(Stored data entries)
-=-=-
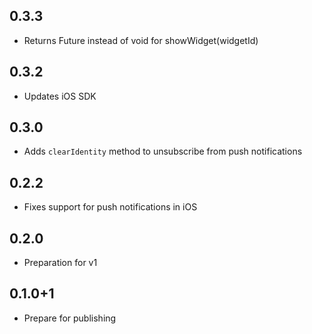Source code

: ## 0.3.3
* Returns Future<WidgetResult> instead of void for showWidget(widgetId)

## 0.3.2
* Updates iOS SDK

## 0.3.0
* Adds `clearIdentity` method to unsubscribe from push notifications

## 0.2.2
* Fixes support for push notifications in iOS

## 0.2.0
* Preparation for v1

## 0.1.0+1

* Prepare for publishing
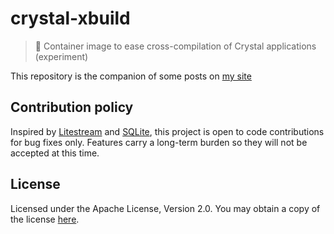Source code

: # crystal-xbuild
> 🧪 Container image to ease cross-compilation of Crystal applications (experiment)

This repository is the companion of some posts on [my site](https://luislavena.info/writing/cross-compiling-crystal-applications-part-1/)

## Contribution policy

Inspired by [Litestream](https://github.com/benbjohnson/litestream) and
[SQLite](https://sqlite.org/copyright.html#notopencontrib), this project is
open to code contributions for bug fixes only. Features carry a long-term
burden so they will not be accepted at this time.

## License

Licensed under the Apache License, Version 2.0. You may obtain a copy of
the license [here](./LICENSE).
-=-=-
**AIM OF THE TASK:** Copy out the lines above that hold the string "notifications".

**YOUR SOLUTION:**
* Adds `clearIdentity` method to unsubscribe from push notifications
* Fixes support for push notifications in iOS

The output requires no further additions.